Factors Effect to Results of Abdominal Aortic Aneurysm Repair Surgery in Khonkaen Hospital
Keywords:
Abdominal aortic aneurysm, Endovascular aneurysm repair, mortality, ICU stayAbstract
Background Morbidity and mortality for intervention treatment abdominal aortic aneurysm (AAA) is still high. Many factors from disease, patients and surgery are modalities which can tell and improve survival of these patients. In Khonkaen hospital, we studied the prognostic factors influencing patient survival after the intervention
Objective To study factors from disease, patients and surgery which related to outcomes of treatment in Khonkaen hospital.
Methods This is a retrospective comparative analytical study collecting data from medical records in Khonkean hospital. Data include patients who were admitted in Khonkean hospital and were diagnosed with AAA from 1stAugust 2014 to 31thDecember 2019. Categorical factors analysis was conducted using Chi-square test and Continuous data factors analysis were conducted using student’s t-test. The results are reported as odds ratio and incidence rate ratio.
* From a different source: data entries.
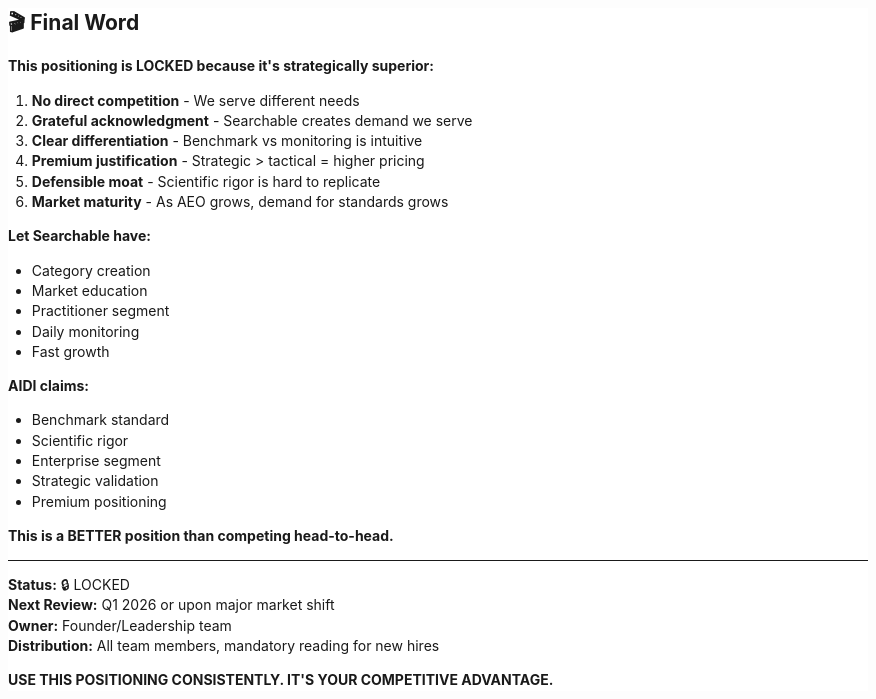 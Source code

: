 
## 🎬 Final Word

**This positioning is LOCKED because it's strategically superior:**

1. **No direct competition** - We serve different needs
2. **Grateful acknowledgment** - Searchable creates demand we serve
3. **Clear differentiation** - Benchmark vs monitoring is intuitive
4. **Premium justification** - Strategic > tactical = higher pricing
5. **Defensible moat** - Scientific rigor is hard to replicate
6. **Market maturity** - As AEO grows, demand for standards grows

**Let Searchable have:**
- Category creation
- Market education  
- Practitioner segment
- Daily monitoring
- Fast growth

**AIDI claims:**
- Benchmark standard
- Scientific rigor
- Enterprise segment
- Strategic validation
- Premium positioning

**This is a BETTER position than competing head-to-head.**

---

**Status:** 🔒 LOCKED  
**Next Review:** Q1 2026 or upon major market shift  
**Owner:** Founder/Leadership team  
**Distribution:** All team members, mandatory reading for new hires

**USE THIS POSITIONING CONSISTENTLY. IT'S YOUR COMPETITIVE ADVANTAGE.**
Results This study includes 144 AAA patients who were treated as intervention treatment; 67(46.5%) being in Open Surgery (OS), another 77(53.5%) in Endovascular Aneurysm Repair (EVAR). The overall 30-day mortality of our study was 10.4% (Open repair 73.33%, EVAR 26.67%; p-value 0.036) and odds ratio was 0.28 (95%CI: 0.08 to 0.92). Aging patients showed higher 30-day mortality rate, odds ratio 1.09 (95% CI 1.01-1.17), p-value 0.031. In addition, ruptured status of disease showed increasing mortality when compared with non-ruptured groups, odds ratio 14.13, p-value <0.001. For preoperative factors e.g., Hematocrit and renal function status in our study showed association with 30-day mortality which had odds ratio 0.83 (95% CI 0.75-0.93), p-value 0.001 and 0.95 (95% CI 0.93-0.98), p-value 0.001, respectively. For intraoperative factors - blood transfusion, the higher given blood component also showed association with 30-day mortality which had odds ratio 1.35 (95% CI 1.29-2.59), p-value 0.001, including estimated blood loss intraoperative field showed odds ratio 1.05 (95% CI 1.02-1.08) p-value 0.001.
Conclusions Open repair aneurysm were shown associated with higher mortality rate compared to EVAR. In addition, age of patients significantly in statistical survival of intervention. Including other factors e.g. clinical status ruptured abdominal aortic aneurysm, estimated blood loss and blood transfusion intraoperation, preoperative hematocrit and renal function status, shows increasing 30-day mortality rate.